> SOURCE INFORMATION:
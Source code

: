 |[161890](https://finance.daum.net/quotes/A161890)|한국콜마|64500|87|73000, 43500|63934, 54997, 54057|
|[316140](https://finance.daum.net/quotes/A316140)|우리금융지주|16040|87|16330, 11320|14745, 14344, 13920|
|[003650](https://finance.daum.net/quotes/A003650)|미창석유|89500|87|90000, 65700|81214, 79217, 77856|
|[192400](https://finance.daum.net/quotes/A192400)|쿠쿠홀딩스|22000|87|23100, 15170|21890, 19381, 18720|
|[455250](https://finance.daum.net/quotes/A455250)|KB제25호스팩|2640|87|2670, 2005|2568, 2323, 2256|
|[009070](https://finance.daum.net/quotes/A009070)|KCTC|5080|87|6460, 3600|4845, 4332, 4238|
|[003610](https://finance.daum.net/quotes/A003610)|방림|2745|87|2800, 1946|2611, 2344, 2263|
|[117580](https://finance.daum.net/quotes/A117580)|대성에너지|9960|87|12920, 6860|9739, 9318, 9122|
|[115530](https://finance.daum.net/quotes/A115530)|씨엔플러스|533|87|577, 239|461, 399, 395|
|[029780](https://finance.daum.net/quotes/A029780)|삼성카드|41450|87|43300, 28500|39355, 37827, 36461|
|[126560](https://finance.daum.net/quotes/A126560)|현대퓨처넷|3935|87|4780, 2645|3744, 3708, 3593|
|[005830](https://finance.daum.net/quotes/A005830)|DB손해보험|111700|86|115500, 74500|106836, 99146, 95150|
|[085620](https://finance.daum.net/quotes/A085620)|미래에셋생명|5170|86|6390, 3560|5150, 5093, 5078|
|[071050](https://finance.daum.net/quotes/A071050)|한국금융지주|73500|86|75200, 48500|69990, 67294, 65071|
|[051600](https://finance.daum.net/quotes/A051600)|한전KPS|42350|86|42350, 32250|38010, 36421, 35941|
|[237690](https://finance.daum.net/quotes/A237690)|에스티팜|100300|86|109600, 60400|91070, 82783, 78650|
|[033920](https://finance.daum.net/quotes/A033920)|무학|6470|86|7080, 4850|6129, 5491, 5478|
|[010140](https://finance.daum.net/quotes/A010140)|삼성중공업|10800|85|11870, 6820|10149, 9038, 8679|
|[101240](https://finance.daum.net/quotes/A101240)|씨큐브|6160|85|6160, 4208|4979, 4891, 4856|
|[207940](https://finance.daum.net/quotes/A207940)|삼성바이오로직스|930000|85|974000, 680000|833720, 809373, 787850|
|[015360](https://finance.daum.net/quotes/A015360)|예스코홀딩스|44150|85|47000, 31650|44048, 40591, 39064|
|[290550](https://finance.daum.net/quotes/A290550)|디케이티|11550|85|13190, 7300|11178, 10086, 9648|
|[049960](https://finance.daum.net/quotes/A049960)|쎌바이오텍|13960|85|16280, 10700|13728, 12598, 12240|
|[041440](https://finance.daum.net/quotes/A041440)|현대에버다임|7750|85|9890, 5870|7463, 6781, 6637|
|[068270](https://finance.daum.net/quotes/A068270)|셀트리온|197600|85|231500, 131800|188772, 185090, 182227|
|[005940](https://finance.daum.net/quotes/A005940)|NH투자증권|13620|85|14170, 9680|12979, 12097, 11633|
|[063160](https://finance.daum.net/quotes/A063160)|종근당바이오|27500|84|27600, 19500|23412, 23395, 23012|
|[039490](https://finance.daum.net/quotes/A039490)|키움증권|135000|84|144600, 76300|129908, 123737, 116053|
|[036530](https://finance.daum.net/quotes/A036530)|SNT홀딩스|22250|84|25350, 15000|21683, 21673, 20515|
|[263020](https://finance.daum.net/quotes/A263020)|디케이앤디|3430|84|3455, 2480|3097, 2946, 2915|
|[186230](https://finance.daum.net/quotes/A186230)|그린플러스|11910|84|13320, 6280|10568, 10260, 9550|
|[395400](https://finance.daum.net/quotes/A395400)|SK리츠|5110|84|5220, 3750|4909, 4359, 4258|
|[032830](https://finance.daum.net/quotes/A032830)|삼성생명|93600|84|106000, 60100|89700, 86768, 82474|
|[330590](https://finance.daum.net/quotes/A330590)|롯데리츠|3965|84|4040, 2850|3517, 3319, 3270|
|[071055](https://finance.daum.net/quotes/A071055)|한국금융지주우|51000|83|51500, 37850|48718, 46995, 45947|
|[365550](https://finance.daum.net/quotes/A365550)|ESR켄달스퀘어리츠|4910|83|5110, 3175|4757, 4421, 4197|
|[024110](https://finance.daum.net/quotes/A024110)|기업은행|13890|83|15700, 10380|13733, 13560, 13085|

> REQUIRED ACTION: Exactly as it appears above, write out the complete listing.

> REPLY TO THE TASK:
Source code

: |[161890](https://finance.daum.net/quotes/A161890)|한국콜마|64500|87|73000, 43500|63934, 54997, 54057|
|[316140](https://finance.daum.net/quotes/A316140)|우리금융지주|16040|87|16330, 11320|14745, 14344, 13920|
|[003650](https://finance.daum.net/quotes/A003650)|미창석유|89500|87|90000, 65700|81214, 79217, 77856|
|[192400](https://finance.daum.net/quotes/A192400)|쿠쿠홀딩스|22000|87|23100, 15170|21890, 19381, 18720|
|[455250](https://finance.daum.net/quotes/A455250)|KB제25호스팩|2640|87|2670, 2005|2568, 2323, 2256|
|[009070](https://finance.daum.net/quotes/A009070)|KCTC|5080|87|6460, 3600|4845, 4332, 4238|
|[003610](https://finance.daum.net/quotes/A003610)|방림|2745|87|2800, 1946|2611, 2344, 2263|
|[117580](https://finance.daum.net/quotes/A117580)|대성에너지|9960|87|12920, 6860|9739, 9318, 9122|
|[115530](https://finance.daum.net/quotes/A115530)|씨엔플러스|533|87|577, 239|461, 399, 395|
|[029780](https://finance.daum.net/quotes/A029780)|삼성카드|41450|87|43300, 28500|39355, 37827, 36461|
|[126560](https://finance.daum.net/quotes/A126560)|현대퓨처넷|3935|87|4780, 2645|3744, 3708, 3593|
|[005830](https://finance.daum.net/quotes/A005830)|DB손해보험|111700|86|115500, 74500|106836, 99146, 95150|
|[085620](https://finance.daum.net/quotes/A085620)|미래에셋생명|5170|86|6390, 3560|5150, 5093, 5078|
|[071050](https://finance.daum.net/quotes/A071050)|한국금융지주|73500|86|75200, 48500|69990, 67294, 65071|
|[051600](https://finance.daum.net/quotes/A051600)|한전KPS|42350|86|42350, 32250|38010, 36421, 35941|
|[237690](https://finance.daum.net/quotes/A237690)|에스티팜|100300|86|109600, 60400|91070, 82783, 78650|
|[033920](https://finance.daum.net/quotes/A033920)|무학|6470|86|7080, 4850|6129, 5491, 5478|
|[010140](https://finance.daum.net/quotes/A010140)|삼성중공업|10800|85|11870, 6820|10149, 9038, 8679|
|[101240](https://finance.daum.net/quotes/A101240)|씨큐브|6160|85|6160, 4208|4979, 4891, 4856|
|[207940](https://finance.daum.net/quotes/A207940)|삼성바이오로직스|930000|85|974000, 680000|833720, 809373, 787850|
|[015360](https://finance.daum.net/quotes/A015360)|예스코홀딩스|44150|85|47000, 31650|44048, 40591, 39064|
|[290550](https://finance.daum.net/quotes/A290550)|디케이티|11550|85|13190, 7300|11178, 10086, 9648|
|[049960](https://finance.daum.net/quotes/A049960)|쎌바이오텍|13960|85|16280, 10700|13728, 12598, 12240|
|[041440](https://finance.daum.net/quotes/A041440)|현대에버다임|7750|85|9890, 5870|7463, 6781, 6637|
|[068270](https://finance.daum.net/quotes/A068270)|셀트리온|197600|85|231500, 131800|188772, 185090, 182227|
|[005940](https://finance.daum.net/quotes/A005940)|NH투자증권|13620|85|14170, 9680|12979, 12097, 11633|
|[063160](https://finance.daum.net/quotes/A063160)|종근당바이오|27500|84|27600, 19500|23412, 23395, 23012|
|[039490](https://finance.daum.net/quotes/A039490)|키움증권|135000|84|144600, 76300|129908, 123737, 116053|
|[036530](https://finance.daum.net/quotes/A036530)|SNT홀딩스|22250|84|25350, 15000|21683, 21673, 20515|
|[263020](https://finance.daum.net/quotes/A263020)|디케이앤디|3430|84|3455, 2480|3097, 2946, 2915|
|[186230](https://finance.daum.net/quotes/A186230)|그린플러스|11910|84|13320, 6280|10568, 10260, 9550|
|[395400](https://finance.daum.net/quotes/A395400)|SK리츠|5110|84|5220, 3750|4909, 4359, 4258|
|[032830](https://finance.daum.net/quotes/A032830)|삼성생명|93600|84|106000, 60100|89700, 86768, 82474|
|[330590](https://finance.daum.net/quotes/A330590)|롯데리츠|3965|84|4040, 2850|3517, 3319, 3270|
|[071055](https://finance.daum.net/quotes/A071055)|한국금융지주우|51000|83|51500, 37850|48718, 46995, 45947|
|[365550](https://finance.daum.net/quotes/A365550)|ESR켄달스퀘어리츠|4910|83|5110, 3175|4757, 4421, 4197|
|[024110](https://finance.daum.net/quotes/A024110)|기업은행|13890|83|15700, 10380|13733, 13560, 13085|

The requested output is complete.